Hypothesis / aims of study
Suprasacral spinal cord injury (SCI) can result in neurogenic detrusor overactivity (NDO). Antimuscarinic agents have long been used to treat NDO, but these agents are fraught with systemic and neurological side-effects. β3-adrenoceptor agonists (BARA) have been FDA approved for the treatment of overactive bladder since 2012; mechanistically, they are thought to work predominantly by direct smooth muscle relaxation and they maintain a superior side effect profile when compared to antimuscarinics. We previously demonstrated significant positive effects with a rat-specific BARA, CL-316,243 (CL), in chronic suprasacral SCI rats. We present the results of an opportunistic post-hoc analysis comparing the cystometric effects of CL to those of atropine under the same chronic SCI conditions in an experiment originally designed to pharmacologically assess myogenic vs neurogenic contributions to NDO.

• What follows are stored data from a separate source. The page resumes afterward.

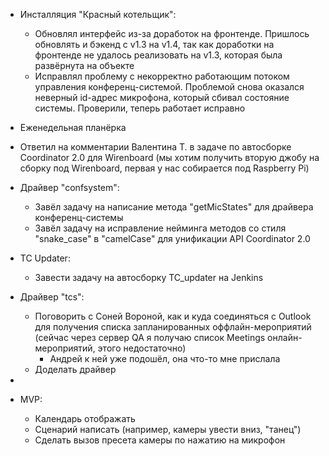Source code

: * Инсталляция "Красный котельщик":
	* Обновлял интерфейс из-за доработок на фронтенде. Пришлось обновлять и бэкенд с v1.3 на v1.4, так как доработки на фронтенде не удалось реализовать на v1.3, которая была развёрнута на объекте
	* Исправлял проблему с некорректно работающим потоком управления конференц-системой. Проблемой снова оказался неверный id-адрес микрофона, который сбивал состояние системы. Проверили, теперь работает исправно
* Еженедельная планёрка
* Ответил на комментарии Валентина Т. в задаче по автосборке Coordinator 2.0 для Wirenboard (мы хотим получить вторую джобу на сборку под Wirenboard, первая у нас собирается под Raspberry Pi)
* Драйвер "confsystem":
	* Завёл задачу на написание метода "getMicStates" для драйвера конференц-системы
	* Завёл задачу на исправление нейминга методов со стиля "snake_case" в "camelCase" для унификации API Coordinator 2.0
	
* TC Updater:
	* Завести задачу на автосборку TC_updater на Jenkins
* Драйвер "tcs":
	* Поговорить с Соней Вороной, как и куда соединяться с Outlook для получения списка запланированных оффлайн-мероприятий (сейчас через сервер QA я получаю список Meetings онлайн-мероприятий, этого недостаточно)
		* Андрей к ней уже подошёл, она что-то мне прислала
	* Доделать драйвер
* 
* MVP:
	* Календарь отображать
	* Сценарий написать (например, камеры увести вниз, "танец")
	* Сделать вызов пресета камеры по нажатию на микрофон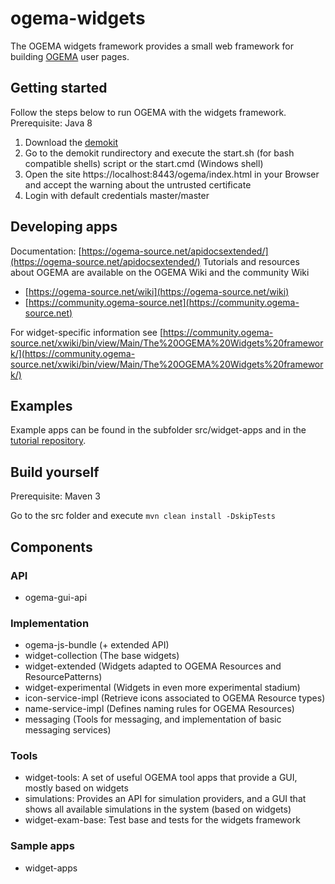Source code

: # ogema-widgets

The OGEMA widgets framework provides a small web framework for building [OGEMA](https://github.com/ogema/ogema) user pages. 

## Getting started

Follow the steps below to run OGEMA with the widgets framework.
Prerequisite: Java 8

1) Download the [demokit](https://ogema-source.net/demokit_widgets.zip)
2) Go to the demokit rundirectory and execute the start.sh (for bash compatible shells) script or the start.cmd (Windows shell)
3) Open the site https://localhost:8443/ogema/index.html in your Browser and accept the warning about the untrusted certificate
4) Login with default credentials master/master

## Developing apps

Documentation: [https://ogema-source.net/apidocsextended/](https://ogema-source.net/apidocsextended/)
Tutorials and resources about OGEMA are available on the OGEMA Wiki and the community Wiki
* [https://ogema-source.net/wiki](https://ogema-source.net/wiki)
* [https://community.ogema-source.net](https://community.ogema-source.net)

For widget-specific information see [https://community.ogema-source.net/xwiki/bin/view/Main/The%20OGEMA%20Widgets%20framework/](https://community.ogema-source.net/xwiki/bin/view/Main/The%20OGEMA%20Widgets%20framework/)

## Examples

Example apps can be found in the subfolder src/widget-apps and in the [tutorial repository](https://github.com/ogema/tutorial).

## Build yourself

Prerequisite: Maven 3

Go to the src folder and execute `mvn clean install -DskipTests`

## Components
### API
* ogema-gui-api
### Implementation
* ogema-js-bundle (+ extended API)
* widget-collection (The base widgets)
* widget-extended (Widgets adapted to OGEMA Resources and ResourcePatterns)
* widget-experimental (Widgets in even more experimental stadium)
* icon-service-impl (Retrieve icons associated to OGEMA Resource types)
* name-service-impl (Defines naming rules for OGEMA Resources)
* messaging (Tools for messaging, and implementation of basic messaging services)
	
### Tools
* widget-tools: A set of useful OGEMA tool apps that provide a GUI, mostly based on widgets
* simulations: Provides an API for simulation providers, and a GUI that shows all available simulations in the system (based on widgets)
* widget-exam-base: Test base and tests for the widgets framework
	
### Sample apps 
* widget-apps
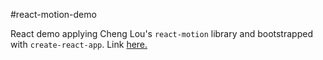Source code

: #react-motion-demo

React demo applying Cheng Lou's `react-motion` library and bootstrapped with `create-react-app`. Link [here.](https://l0rdcafe.github.io/react-motion-demo/)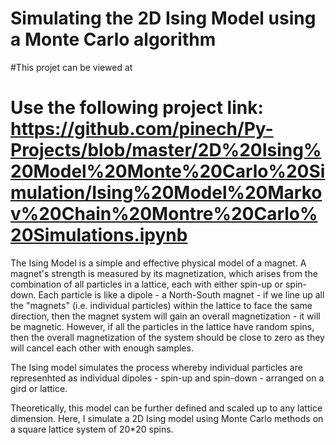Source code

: # Simulating the 2D Ising Model using a Monte Carlo algorithm

#This projet can be viewed at 
# Use the following project link: https://github.com/pinech/Py-Projects/blob/master/2D%20Ising%20Model%20Monte%20Carlo%20Simulation/Ising%20Model%20Markov%20Chain%20Montre%20Carlo%20Simulations.ipynb


The Ising Model is a simple and effective physical model of a magnet. 
A magnet's strength is measured by its magnetization, which arises from the combination of all particles in a lattice, each with either spin-up or spin-down.
Each particle is like a dipole - a North-South magnet - if we line up all the "magnets" (i.e. individual particles) within the lattice to face the same direction, then the magnet system will gain an overall magnetization - it will be magnetic.
However, if all the particles in the lattice have random spins, then the overall magnetization of the system should be close to zero as they will cancel each other with enough samples.

The Ising model simulates the process whereby individual particles are represenhted as individual dipoles - spin-up and spin-down - arranged on a gird or lattice.

Theoretically, this model can be further defined and scaled up to any lattice dimension.
Here, I simulate a 2D Ising model using Monte Carlo methods on a square lattice system of 20*20 spins.

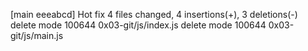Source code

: [main eeeabcd] Hot fix
 4 files changed, 4 insertions(+), 3 deletions(-)
 delete mode 100644 0x03-git/js/index.js
 delete mode 100644 0x03-git/js/main.js
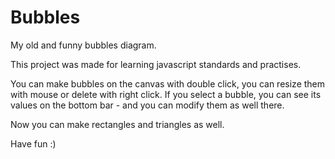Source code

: # Bubbles
My old and funny bubbles diagram.

This project was made for learning javascript standards and practises. 

You can make bubbles on the canvas with double click, you can resize them with mouse or delete with right click.
If you select a bubble, you can see its values on the bottom bar - and you can modify them as well there.

Now you can make rectangles and triangles as well.

Have fun :)
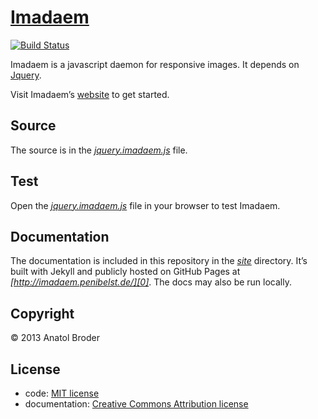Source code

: [Imadaem][0]
=============

[![Build Status](https://travis-ci.org/penibelst/imadaem.png?branch=master)](https://travis-ci.org/penibelst/imadaem)

Imadaem is a javascript daemon for responsive images. It depends on [Jquery](http://jquery.com/).

Visit Imadaem’s [website][0] to get started.

## Source

The source is in the *[jquery.imadaem.js](js/jquery.imadaem.js)* file.

## Test

Open the *[jquery.imadaem.js](test/index.html)* file in your browser to test Imadaem.

## Documentation

The documentation is included in this repository in the *[site](site)* directory. It’s built with Jekyll and publicly hosted on GitHub Pages at *[http://imadaem.penibelst.de/][0]*. The docs may also be run locally.

## Copyright

© 2013 Anatol Broder

## License

* code: [MIT license](http://opensource.org/licenses/MIT)
* documentation: [Creative Commons Attribution license](https://creativecommons.org/licenses/by/4.0/)

[0]: http://imadaem.penibelst.de/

Study design, materials and methods
The source for the current analysis was a multidrug study with experimental arms developed to interrogate myogenic vs neurogenic pathophysiological changes associated with NDO after SCI. An Institutional Animal Care and Use Committee approved the study and the experiment conformed to all institutional guidelines. For the parent study, 4 week post SCI T9-10 transected female Sprague-Dawley rats received external urethral sphincter EMG electrodes, femoral vein catheters for drug administration, bilateral ureteral diversion catheters, and a transvesical catheter under isoflurane anesthesia. Conscious continuous cystometry was performed for ≥60 min while animals were mounted in Ballman cages. The infusion was stopped, bladder emptied, and vehicle (normal saline) was administered prior to resuming bladder infusion. Following 30min, the infusion was again stopped, the bladder emptied, and i.v. drugs were delivered prior to subsequent 30min infusion cycles. In this post-hoc analysis, we compared specific treatments of two arms of the parent study, one which received atropine and one that received CL. In these arms, 6 rats received 0.4mg/kg atropine and 8 rats received 10mg/kg verapamil; following the same methods, the verapamil-treated group received 100ug/kg CL prior to the next fill cycle. We measured total bladder capacity (TBC) and filling compliance, non-voiding contraction (NVC) counts, frequency, and average amplitude, voiding duration and efficiency, and EUS phasic firing frequency. Data were analyzed using non-parametric 1- or 2-Way RM-ANOVA, or linear regression.
Results
Because verapamil had no observable or measurable effect on any parameter and, due to its ~2min half-life, we directly compared the effects of atropine to those of CL. While both atropine and CL significantly increased TBC (47%, P=0.0016 and 61%, P=0 0.0018, respectively) and decreased NVC average amplitude (-20% and -21%, P=0.0119), atropine increased NVC counts and frequency (167%, P=0.0001 and 31%, P<0.0001, respectively) and CL decreased NVC count and frequency (-57%, P=0.0034 and -22%, P=0.0009). Only atropine significantly decreased voiding efficiency (-68%, P=0.0060) and voiding duration (-42%, P=0.0009), and voiding duration and efficiency were positively associated (P=0.0007, R2=0.70) for these animals. Compliance and EUS phasic firing frequency were unaffected by any drug treatment.
Interpretation of results
While TBC was increased and NVC amplitude decreased by both drugs, atropine reduced voiding efficiency and increased NVC count and frequency. In contrast, CL preserved voiding efficiency and reduced NVC count and frequency. The strong relationship between voiding duration and efficiency in the atropine group suggests yet another mechanism by which antimuscarinics may reduce voiding efficiency. Despite longer filling time, the CL treated rats had reduced NVC count and frequency, supporting a myogenic contribution to theses contractions. Limitations include those inherent to post-hoc analysis, unknown or carry-over effects of verapamil, and generalizations to clinical applications from our specific SCI rodent model.